### Records for processing:
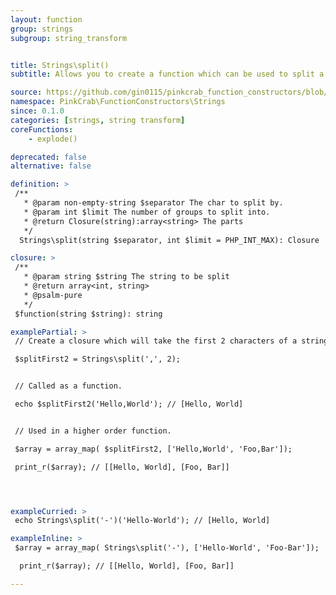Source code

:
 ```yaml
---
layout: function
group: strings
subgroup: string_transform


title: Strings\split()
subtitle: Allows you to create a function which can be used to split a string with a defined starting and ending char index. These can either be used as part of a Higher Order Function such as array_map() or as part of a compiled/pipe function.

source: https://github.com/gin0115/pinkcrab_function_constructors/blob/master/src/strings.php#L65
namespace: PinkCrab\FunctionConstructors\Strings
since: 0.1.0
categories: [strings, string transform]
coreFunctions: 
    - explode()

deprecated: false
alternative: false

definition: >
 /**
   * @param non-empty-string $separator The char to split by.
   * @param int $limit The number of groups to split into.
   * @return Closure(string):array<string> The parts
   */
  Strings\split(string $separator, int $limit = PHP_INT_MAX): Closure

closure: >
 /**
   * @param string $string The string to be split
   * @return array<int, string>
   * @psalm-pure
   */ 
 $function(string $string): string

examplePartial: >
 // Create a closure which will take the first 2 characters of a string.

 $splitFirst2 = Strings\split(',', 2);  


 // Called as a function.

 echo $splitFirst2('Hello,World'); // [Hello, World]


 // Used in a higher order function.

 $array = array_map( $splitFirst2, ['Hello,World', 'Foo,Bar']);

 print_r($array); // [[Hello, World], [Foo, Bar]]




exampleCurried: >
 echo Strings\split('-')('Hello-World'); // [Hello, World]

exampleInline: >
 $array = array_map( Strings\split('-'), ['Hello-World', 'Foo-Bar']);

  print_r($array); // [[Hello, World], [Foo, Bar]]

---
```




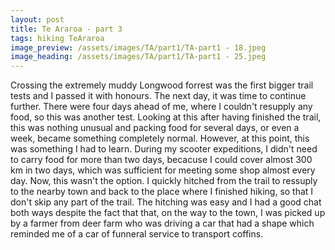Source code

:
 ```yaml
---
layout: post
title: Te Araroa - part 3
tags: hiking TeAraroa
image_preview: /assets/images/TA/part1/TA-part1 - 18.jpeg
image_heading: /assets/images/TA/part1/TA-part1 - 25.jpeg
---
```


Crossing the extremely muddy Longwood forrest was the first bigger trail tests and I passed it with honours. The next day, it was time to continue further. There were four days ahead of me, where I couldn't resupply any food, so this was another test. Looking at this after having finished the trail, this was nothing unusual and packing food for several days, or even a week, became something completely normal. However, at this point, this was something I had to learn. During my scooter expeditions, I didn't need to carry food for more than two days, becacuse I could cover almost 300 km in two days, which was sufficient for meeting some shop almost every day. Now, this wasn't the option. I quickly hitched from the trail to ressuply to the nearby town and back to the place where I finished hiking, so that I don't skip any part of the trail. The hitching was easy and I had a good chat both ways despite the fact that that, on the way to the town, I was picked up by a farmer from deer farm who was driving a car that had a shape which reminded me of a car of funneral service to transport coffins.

...

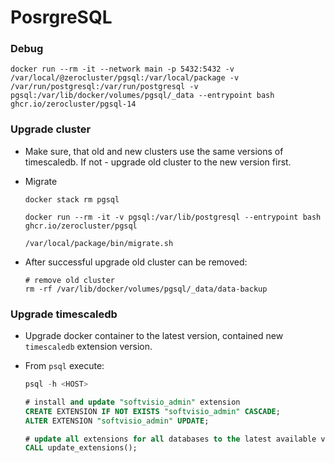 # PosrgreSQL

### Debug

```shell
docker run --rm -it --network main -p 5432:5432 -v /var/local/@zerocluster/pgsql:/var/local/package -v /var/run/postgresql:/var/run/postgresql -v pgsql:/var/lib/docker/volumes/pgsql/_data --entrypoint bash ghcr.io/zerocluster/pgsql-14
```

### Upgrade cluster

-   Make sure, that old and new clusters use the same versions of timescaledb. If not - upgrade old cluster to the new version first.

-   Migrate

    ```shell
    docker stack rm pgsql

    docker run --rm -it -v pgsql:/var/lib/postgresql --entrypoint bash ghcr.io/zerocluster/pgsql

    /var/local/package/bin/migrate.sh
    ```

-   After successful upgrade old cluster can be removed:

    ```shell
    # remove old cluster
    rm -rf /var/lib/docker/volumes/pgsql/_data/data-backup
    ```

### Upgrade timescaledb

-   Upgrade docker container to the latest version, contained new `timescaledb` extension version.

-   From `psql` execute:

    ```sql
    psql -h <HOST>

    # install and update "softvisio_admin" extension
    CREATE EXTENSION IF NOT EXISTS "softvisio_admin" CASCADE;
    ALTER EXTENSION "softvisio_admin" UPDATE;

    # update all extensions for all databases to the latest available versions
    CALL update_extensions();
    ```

### Directions:
Filter the lines above so that only those with the string "echo" remain, then copy them.

### Answer area:
 echo $splitFirst2('Hello,World'); // [Hello, World]
 echo Strings\split('-')('Hello-World'); // [Hello, World]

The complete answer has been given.